Division of Data Science and Learning, Argonne National Laboratory, Argonne Illinois, United States of America.
Consortium for Advanced Science and Engineering, University of Chicago, Chicago, Illinois, United States of America.
PLoS Comput Biol. 2020 Oct 19;16(10):e1008319. doi: 10.1371/journal.pcbi.1008319. eCollection 2020 Oct.
A growing number of studies are using machine learning models to accurately predict antimicrobial resistance (AMR) phenotypes from bacterial sequence data. Although these studies are showing promise, the models are typically trained using features derived from comprehensive sets of AMR genes or whole genome sequences and may not be suitable for use when genomes are incomplete. In this study, we explore the possibility of predicting AMR phenotypes using incomplete genome sequence data. Models were built from small sets of randomly-selected core genes after removing the AMR genes. For Klebsiella pneumoniae, Mycobacterium tuberculosis, Salmonella enterica, and Staphylococcus aureus, we report that it is possible to classify susceptible and resistant phenotypes with average F1 scores ranging from 0.80-0.89 with as few as 100 conserved non-AMR genes, with very major error rates ranging from 0.11-0.23 and major error rates ranging from 0.10-0.20. Models built from core genes have predictive power in cases where the primary AMR mechanisms result from SNPs or horizontal gene transfer. By randomly sampling non-overlapping sets of core genes, we show that F1 scores and error rates are stable and have little variance between replicates. Although these small core gene models have lower accuracies and higher error rates than models built from the corresponding assembled genomes, the results suggest that sufficient variation exists in the core non-AMR genes of a species for predicting AMR phenotypes.

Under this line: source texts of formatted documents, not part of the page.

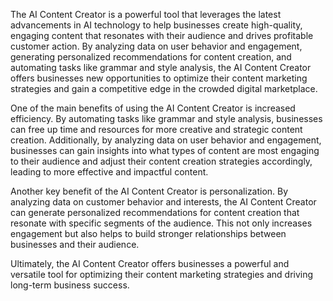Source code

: 
The AI Content Creator is a powerful tool that leverages the latest advancements in AI technology to help businesses create high-quality, engaging content that resonates with their audience and drives profitable customer action. By analyzing data on user behavior and engagement, generating personalized recommendations for content creation, and automating tasks like grammar and style analysis, the AI Content Creator offers businesses new opportunities to optimize their content marketing strategies and gain a competitive edge in the crowded digital marketplace.

One of the main benefits of using the AI Content Creator is increased efficiency. By automating tasks like grammar and style analysis, businesses can free up time and resources for more creative and strategic content creation. Additionally, by analyzing data on user behavior and engagement, businesses can gain insights into what types of content are most engaging to their audience and adjust their content creation strategies accordingly, leading to more effective and impactful content.

Another key benefit of the AI Content Creator is personalization. By analyzing data on customer behavior and interests, the AI Content Creator can generate personalized recommendations for content creation that resonate with specific segments of the audience. This not only increases engagement but also helps to build stronger relationships between businesses and their audience.

Ultimately, the AI Content Creator offers businesses a powerful and versatile tool for optimizing their content marketing strategies and driving long-term business success.
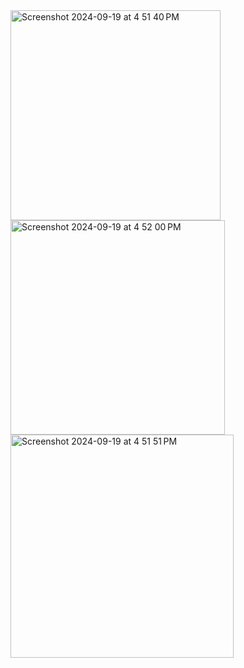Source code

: <img width="336" alt="Screenshot 2024-09-19 at 4 51 40 PM" src="https://github.com/user-attachments/assets/21891f25-5dc6-41dd-983a-290764b28d69">
<img width="343" alt="Screenshot 2024-09-19 at 4 52 00 PM" src="https://github.com/user-attachments/assets/ca6fee1c-7fb7-4f53-8636-34491cc3efab">

<img width="357" alt="Screenshot 2024-09-19 at 4 51 51 PM" src="https://github.com/user-attachments/assets/f9fe62bf-c5b4-4ed9-841c-8bcda2121b70">
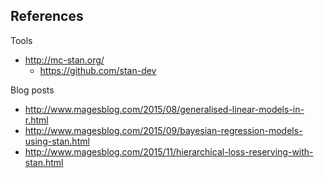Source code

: ## References

Tools

* http://mc-stan.org/
    * https://github.com/stan-dev

Blog posts

* http://www.magesblog.com/2015/08/generalised-linear-models-in-r.html
* http://www.magesblog.com/2015/09/bayesian-regression-models-using-stan.html
* http://www.magesblog.com/2015/11/hierarchical-loss-reserving-with-stan.html
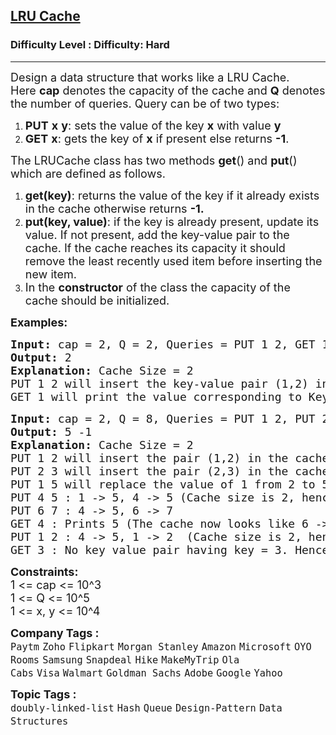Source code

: <h2><a href="https://www.geeksforgeeks.org/problems/lru-cache/0">LRU Cache</a></h2><h3>Difficulty Level : Difficulty: Hard</h3><hr><div class="problems_problem_content__Xm_eO"><p><span style="font-size: 18px;">Design a data structure that works like a LRU Cache. Here&nbsp;<strong>cap</strong>&nbsp;denotes&nbsp;the capacity of the cache and&nbsp;<strong>Q</strong>&nbsp;denotes the number of queries. Query can be&nbsp;</span><span style="font-size: 18px;">of two types:</span></p>
<ol>
<li><span style="font-size: 18px;"><strong>PUT</strong>&nbsp;<strong>x</strong>&nbsp;<strong>y</strong>: sets the value of the key&nbsp;<strong>x</strong>&nbsp;with value&nbsp;<strong>y</strong></span></li>
<li><span style="font-size: 18px;"><strong>GET</strong>&nbsp;<strong>x</strong>: gets the key of&nbsp;<strong>x</strong>&nbsp;if present else returns&nbsp;<strong>-1</strong>.</span></li>
</ol>
<p><span style="font-size: 18px;">The LRUCache class has two methods&nbsp;<strong>get</strong>() and&nbsp;<strong>put</strong>() which are defined as follows.</span></p>
<ol>
<li><span style="font-size: 18px;"><strong>get(key)</strong>: returns the value of the key if it&nbsp;already exists in the cache otherwise returns&nbsp;<strong>-1.</strong></span></li>
<li><span style="font-size: 18px;"><strong>put(key, value)</strong>: if the key is already present, update its value. If not present, add the key-value pair to the cache. If the cache reaches its capacity it should remove the least recently used item before inserting the new item.</span></li>
<li><span style="font-size: 18px;">In the&nbsp;<strong>constructor</strong>&nbsp;of the class the capacity of the cache should be initialized.</span></li>
</ol>
<p><span style="font-size: 18px;"><strong>Examples:</strong></span></p>
<pre><span style="font-size: 18px;"><strong>Input: </strong>cap = 2, Q = 2, Queries = PUT 1 2, GET 1
<strong>Output: </strong>2<strong>
Explanation: </strong>Cache Size = 2
PUT 1 2 will insert the key-value pair (1,2) in the cache,
GET 1 will print the value corresponding to Key 1, ie 2.</span></pre>
<pre><span style="font-size: 18px;"><strong>Input: </strong>cap = 2, Q = 8, Queries = PUT 1 2, PUT 2 3, PUT 1 5, PUT 4 5, PUT 6 7, GET 4, PUT 1 2, GET 3<br><strong>Output: </strong>5 -1<strong>
Explanation: </strong>Cache Size = 2
PUT 1 2 will insert the pair (1,2) in the cache.
PUT 2 3 will insert the pair (2,3) in the cache: 1-&gt;2, 2-&gt;3(the most recently used one is kept at the rightmost position)&nbsp;
PUT 1 5 will replace the value of 1 from 2 to 5 : 2 -&gt; 3, 1 -&gt; 5
PUT 4 5 : 1 -&gt; 5, 4 -&gt; 5 (Cache size is 2, hence we delete the least recently used key-value pair)
PUT 6 7 : 4 -&gt; 5, 6 -&gt; 7&nbsp;
GET 4 : Prints 5 (The cache now looks like 6 -&gt; 7, 4-&gt;5)
PUT 1 2 : 4 -&gt; 5, 1 -&gt; 2  (Cache size is 2, hence we delete the least recently used key-value pair)
GET 3 : No key value pair having key = 3. Hence, -1 is printed.</span></pre>
<p><span style="font-size: 18px;"><strong>Constraints:</strong><br>1 &lt;= cap&nbsp;&lt;= 10^3<br>1 &lt;= Q &lt;= 10^5<br>1 &lt;= x, y &lt;= 10^4</span></p></div><p><span style=font-size:18px><strong>Company Tags : </strong><br><code>Paytm</code>&nbsp;<code>Zoho</code>&nbsp;<code>Flipkart</code>&nbsp;<code>Morgan Stanley</code>&nbsp;<code>Amazon</code>&nbsp;<code>Microsoft</code>&nbsp;<code>OYO Rooms</code>&nbsp;<code>Samsung</code>&nbsp;<code>Snapdeal</code>&nbsp;<code>Hike</code>&nbsp;<code>MakeMyTrip</code>&nbsp;<code>Ola Cabs</code>&nbsp;<code>Visa</code>&nbsp;<code>Walmart</code>&nbsp;<code>Goldman Sachs</code>&nbsp;<code>Adobe</code>&nbsp;<code>Google</code>&nbsp;<code>Yahoo</code>&nbsp;<br><p><span style=font-size:18px><strong>Topic Tags : </strong><br><code>doubly-linked-list</code>&nbsp;<code>Hash</code>&nbsp;<code>Queue</code>&nbsp;<code>Design-Pattern</code>&nbsp;<code>Data Structures</code>&nbsp;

越来越多的研究正在使用机器学习模型,根据细菌序列数据准确预测抗生素耐药性 (AMR) 表型。尽管这些研究显示出了前景,但这些模型通常是使用源自 AMR 基因或全基因组序列的综合集的特征进行训练的,在基因组不完整的情况下可能不适用。在本研究中,我们探讨了使用不完整的基因组序列数据预测 AMR 表型的可能性。在去除 AMR 基因后,从随机选择的核心基因小集中构建了模型。对于肺炎克雷伯菌、结核分枝杆菌、肠炎沙门氏菌和金黄色葡萄球菌,我们报告说,使用 100 个左右的保守非 AMR 基因,平均 F1 分数可达到 0.80-0.89,非常大错误率范围为 0.11-0.23,主要错误率范围为 0.10-0.20,有可能对敏感和耐药表型进行分类。对于主要 AMR 机制源自 SNPs 或水平基因转移的情况,核心基因构建的模型具有预测能力。通过随机抽样非重叠的核心基因集,我们表明 F1 分数和错误率稳定,在重复之间变化很小。尽管这些小型核心基因模型的准确性较低,错误率较高,但结果表明,在物种的核心非 AMR 基因中存在足够的变异性,可用于预测 AMR 表型。